Although the Amalricians were persecuted and their leaders put to death by fire executed by secular authorities and Amalric himself was exhumed and cast on unconsecrated soil, it is interesting to notice how Amalric is described in Lateran IV:

We also reject and condemn that most perverse doctrine of the impious Amalric, whose mind the father of lies blinded to such an extent that his teaching is to be regarded as mad more than as heretical.
- Lateran IV, constitution II

The tone is severe, yet perhaps tasting more of indignance than horror. In Constitution III heretics in general are described as having "different faces indeed but their tails are tied together inasmuch as they are alike in their pride." Earlier in the same constitution the fiendish imagery is prevalent, describing heresies as raising - or rearing, depending on the translation - themselves against the true fath. Regardless of the translation the imagery pertains to Satan, either in his rebellion against God or in the tempting of man. Amalric, on the other hand, is said to have been blinded by Satan and is therefore less to blame than other heresies, an interpretation rendered all the more plausible if we consider the passage from John 9:41, quoted in the epigraph.

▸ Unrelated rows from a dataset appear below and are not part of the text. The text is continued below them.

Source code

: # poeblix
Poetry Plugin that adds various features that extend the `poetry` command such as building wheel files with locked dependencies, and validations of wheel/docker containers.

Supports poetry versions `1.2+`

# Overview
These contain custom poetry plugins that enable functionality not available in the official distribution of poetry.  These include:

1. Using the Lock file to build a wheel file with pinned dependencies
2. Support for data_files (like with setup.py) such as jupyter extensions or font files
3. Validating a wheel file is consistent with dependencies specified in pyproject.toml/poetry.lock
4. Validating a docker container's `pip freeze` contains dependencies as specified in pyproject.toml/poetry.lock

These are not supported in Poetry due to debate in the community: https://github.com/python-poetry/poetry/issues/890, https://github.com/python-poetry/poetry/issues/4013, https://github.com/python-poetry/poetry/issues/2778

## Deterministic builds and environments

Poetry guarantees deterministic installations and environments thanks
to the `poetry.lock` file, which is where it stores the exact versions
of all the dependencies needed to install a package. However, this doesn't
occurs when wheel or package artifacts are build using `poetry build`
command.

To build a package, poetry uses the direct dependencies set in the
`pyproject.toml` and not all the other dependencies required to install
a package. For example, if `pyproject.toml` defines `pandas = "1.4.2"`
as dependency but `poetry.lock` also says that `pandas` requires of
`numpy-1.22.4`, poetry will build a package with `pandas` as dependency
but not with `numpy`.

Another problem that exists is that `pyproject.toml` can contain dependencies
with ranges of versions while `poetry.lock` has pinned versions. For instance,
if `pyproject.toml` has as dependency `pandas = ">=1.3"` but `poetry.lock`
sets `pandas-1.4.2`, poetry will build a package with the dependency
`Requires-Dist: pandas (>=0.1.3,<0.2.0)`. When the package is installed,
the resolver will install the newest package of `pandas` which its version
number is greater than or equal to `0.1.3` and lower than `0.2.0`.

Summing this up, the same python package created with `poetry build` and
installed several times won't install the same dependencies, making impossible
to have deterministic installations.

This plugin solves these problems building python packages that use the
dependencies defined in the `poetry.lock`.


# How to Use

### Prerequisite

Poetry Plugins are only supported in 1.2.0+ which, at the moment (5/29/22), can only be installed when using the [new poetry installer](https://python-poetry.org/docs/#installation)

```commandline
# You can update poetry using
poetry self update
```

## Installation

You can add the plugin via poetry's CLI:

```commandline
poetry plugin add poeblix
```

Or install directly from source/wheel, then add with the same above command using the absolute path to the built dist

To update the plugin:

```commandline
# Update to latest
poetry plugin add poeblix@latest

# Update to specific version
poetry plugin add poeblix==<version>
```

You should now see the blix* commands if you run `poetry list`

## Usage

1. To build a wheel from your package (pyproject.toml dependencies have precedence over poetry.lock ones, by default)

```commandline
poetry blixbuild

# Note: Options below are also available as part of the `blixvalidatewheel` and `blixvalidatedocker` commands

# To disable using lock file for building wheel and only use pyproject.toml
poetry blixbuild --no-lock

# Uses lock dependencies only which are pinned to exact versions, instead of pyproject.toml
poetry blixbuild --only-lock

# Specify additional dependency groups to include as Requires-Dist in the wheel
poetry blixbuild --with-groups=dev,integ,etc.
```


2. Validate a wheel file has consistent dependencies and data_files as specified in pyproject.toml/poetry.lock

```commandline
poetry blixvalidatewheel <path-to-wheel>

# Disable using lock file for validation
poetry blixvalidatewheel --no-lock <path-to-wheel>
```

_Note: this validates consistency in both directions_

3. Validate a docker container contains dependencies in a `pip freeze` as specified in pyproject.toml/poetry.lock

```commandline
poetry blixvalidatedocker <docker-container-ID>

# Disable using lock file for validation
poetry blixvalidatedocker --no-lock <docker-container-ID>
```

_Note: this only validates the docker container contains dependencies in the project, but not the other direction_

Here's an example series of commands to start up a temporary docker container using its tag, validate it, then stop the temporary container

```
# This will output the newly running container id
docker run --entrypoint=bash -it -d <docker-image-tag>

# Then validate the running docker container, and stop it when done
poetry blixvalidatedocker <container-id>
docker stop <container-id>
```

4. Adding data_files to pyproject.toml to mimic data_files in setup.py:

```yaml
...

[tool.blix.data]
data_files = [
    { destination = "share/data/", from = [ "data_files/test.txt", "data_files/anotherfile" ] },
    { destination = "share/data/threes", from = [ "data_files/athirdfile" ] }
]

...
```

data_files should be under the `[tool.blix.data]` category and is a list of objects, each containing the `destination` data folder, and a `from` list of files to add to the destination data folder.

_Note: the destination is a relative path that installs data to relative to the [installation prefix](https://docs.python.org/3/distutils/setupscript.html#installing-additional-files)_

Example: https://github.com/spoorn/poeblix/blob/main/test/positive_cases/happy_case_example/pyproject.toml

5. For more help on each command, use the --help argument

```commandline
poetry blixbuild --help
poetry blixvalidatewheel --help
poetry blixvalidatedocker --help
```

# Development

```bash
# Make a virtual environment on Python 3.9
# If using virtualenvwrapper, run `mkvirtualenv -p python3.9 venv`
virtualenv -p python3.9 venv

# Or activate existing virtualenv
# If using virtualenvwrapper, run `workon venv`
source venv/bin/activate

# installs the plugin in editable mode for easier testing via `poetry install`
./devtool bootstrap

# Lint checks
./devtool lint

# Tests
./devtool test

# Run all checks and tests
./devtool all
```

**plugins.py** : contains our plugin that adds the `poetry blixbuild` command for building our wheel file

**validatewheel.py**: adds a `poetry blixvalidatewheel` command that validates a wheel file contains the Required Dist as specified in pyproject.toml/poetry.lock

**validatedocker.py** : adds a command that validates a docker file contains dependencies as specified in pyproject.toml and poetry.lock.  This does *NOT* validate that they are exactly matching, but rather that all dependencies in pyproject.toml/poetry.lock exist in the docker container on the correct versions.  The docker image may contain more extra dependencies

The question is therefore, why is Amalric treated so lightly. Can it be that Innocent III himself, as a student in Paris, encountered Amalric and judged from personal experiences in Lateran IV? Can it be due to an incredulity as to the seriousness of the Amalrician impact? Or perhaps there is a different reason altogether. This is, sadly, to paraphrase Sir Thomas Browne, a question beyond all conjecture. 

 Cathars expelled from Carcassonne, 1209.

2 kommentarer:

  1. Treated lightly? He was exhumed and his remains removed from consecrated ground - wouldn't that imply expulsion from the Community of Christ, with everything that comes with it? How could they have treated a dead man more harshly?

    Or am I, being the godless ignoramus that I am, simply misinformed on the consequences of that sort of treatment?

    And in light of this, if it is correct, cannot the Lateran IV rhetoric be severe enough?

    If, however, exhumation wasn't that big of a deal, perhaps Amalric was treated with leniency because he didn't go as far as his "followers"? Conjecture, true, but it seems probable enough. (And obvious, so you probably thought of it yourself.)

  2. Exhumation of this kind obviously has severe ramifications, it is true, but what I meant to say is that in his lifetime he was not burned to death or violently persecuted and thus treated far more lightly than what was the case of the Albigensians and similar groups. I'm not sure as to how severe the exhumation really was and how it would effect his afterlife, but it is of course highly probably he was exhumed either in order to not be able to enter into Heaven, or not being able to be resurrected at the Day of Judgement.

    However, I'm not sure any of this would make the words of Lateran IV more severe, as he is written off as a madman and perhaps by implication not entirely responsible for his own action. But again, to paraphrase you, this is conjecture.

    As for your last paragraph I strongly concur and I find the point of his - to my knowledge - peaceful death to be a strong suggestion of the difference between Amalric and Amalricians. As is the case with Marx and many other thinkers throughout history, his shadow extends further than himself.